If I am a young man, this will help me choose a wife, for all the young women are attracted to me when I finally make a catch, and when I choose the one I like, her parents will give her away willingly, for I have already proved to them that I am a man. Shark calling is the process that turns a boy into a real man for us. I will love the woman I choose and she will love me right back, and there is peace.

The shark’s flesh is shared with everyone in the clan, and I mean everyone, and the special parts are always given to the women. This is because women are the bearers of our children, it is they who will continue our existence, so we have to keep them as immune as possible to ugly diseases. They are important, which is why we men do the dangerous bit of shark calling, but we still say ‘We New Irelanders are shark callers’ and not ‘We New Ireland Men are shark callers, because they are why we are, and we have to return the favor and balance life in order to continue life.”

He chews another betelnut and his brother Enoch picks up where he left off.

“As told by our grandparents by their grandparents down to us, eating shark meat protects us from high blood pressure, bad knees, diabetes and many others including getting overweight.
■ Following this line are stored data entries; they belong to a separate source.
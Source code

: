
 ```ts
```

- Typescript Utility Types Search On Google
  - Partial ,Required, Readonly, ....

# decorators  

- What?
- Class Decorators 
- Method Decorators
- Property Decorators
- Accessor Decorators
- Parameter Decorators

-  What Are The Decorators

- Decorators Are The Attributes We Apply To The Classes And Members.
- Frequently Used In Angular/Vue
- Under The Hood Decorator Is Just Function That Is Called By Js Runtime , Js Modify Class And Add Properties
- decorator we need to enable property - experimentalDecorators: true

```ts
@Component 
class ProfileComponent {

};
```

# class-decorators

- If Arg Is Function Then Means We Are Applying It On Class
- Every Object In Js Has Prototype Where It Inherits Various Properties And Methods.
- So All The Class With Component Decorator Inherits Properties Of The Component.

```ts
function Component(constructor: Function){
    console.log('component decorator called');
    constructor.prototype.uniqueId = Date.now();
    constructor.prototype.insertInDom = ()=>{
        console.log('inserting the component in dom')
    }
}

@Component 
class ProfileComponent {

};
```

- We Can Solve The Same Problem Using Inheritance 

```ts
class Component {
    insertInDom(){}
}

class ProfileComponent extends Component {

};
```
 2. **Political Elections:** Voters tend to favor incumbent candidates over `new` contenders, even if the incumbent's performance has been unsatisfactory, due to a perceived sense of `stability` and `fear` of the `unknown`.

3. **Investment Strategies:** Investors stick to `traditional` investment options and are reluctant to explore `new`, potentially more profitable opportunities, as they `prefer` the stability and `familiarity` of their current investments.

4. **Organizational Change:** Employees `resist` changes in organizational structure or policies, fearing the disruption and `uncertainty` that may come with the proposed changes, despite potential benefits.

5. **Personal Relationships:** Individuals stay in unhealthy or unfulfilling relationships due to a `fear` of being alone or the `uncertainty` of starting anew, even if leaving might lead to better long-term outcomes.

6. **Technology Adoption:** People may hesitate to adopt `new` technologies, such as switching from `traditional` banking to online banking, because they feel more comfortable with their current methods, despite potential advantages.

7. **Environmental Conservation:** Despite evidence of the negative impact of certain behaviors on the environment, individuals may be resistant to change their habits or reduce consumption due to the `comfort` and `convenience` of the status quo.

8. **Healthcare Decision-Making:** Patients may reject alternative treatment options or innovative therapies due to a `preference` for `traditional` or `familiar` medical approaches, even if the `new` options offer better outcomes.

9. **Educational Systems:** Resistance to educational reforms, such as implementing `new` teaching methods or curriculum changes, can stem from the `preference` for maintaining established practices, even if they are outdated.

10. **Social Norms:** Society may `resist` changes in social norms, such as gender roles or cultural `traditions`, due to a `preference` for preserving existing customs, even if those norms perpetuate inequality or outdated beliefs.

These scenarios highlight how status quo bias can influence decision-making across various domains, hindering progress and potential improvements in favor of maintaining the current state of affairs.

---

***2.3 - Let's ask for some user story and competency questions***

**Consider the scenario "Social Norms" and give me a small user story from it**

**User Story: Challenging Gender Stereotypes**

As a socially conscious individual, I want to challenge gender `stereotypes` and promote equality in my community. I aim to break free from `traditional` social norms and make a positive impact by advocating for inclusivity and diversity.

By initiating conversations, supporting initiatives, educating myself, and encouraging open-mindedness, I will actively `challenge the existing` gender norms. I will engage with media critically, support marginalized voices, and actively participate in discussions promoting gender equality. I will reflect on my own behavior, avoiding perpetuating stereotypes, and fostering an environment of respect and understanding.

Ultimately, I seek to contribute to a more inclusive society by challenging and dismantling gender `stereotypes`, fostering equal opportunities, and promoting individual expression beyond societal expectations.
Our great grandparents became tall and huge people, and that wasn’t overweight.

“Maybe we were huge and tall like Adam and Eve,” Eliuda cuts in with a little chuckle.

“Maybe we were much taller and more huge than Adam and Eve, who knows,” said Enoch, still holding his serious face. “You find money and you touch our sea, and then you watch us erode to nothing, as if you are not human too, born and existing because of this sea” he said.

“We’ve said much, but that is not all there is, as to why we treasure the sea,” added a worried looking Eliuda. There’s more, this is just about Shark Calling,” he said as he looked at the sands at his feet.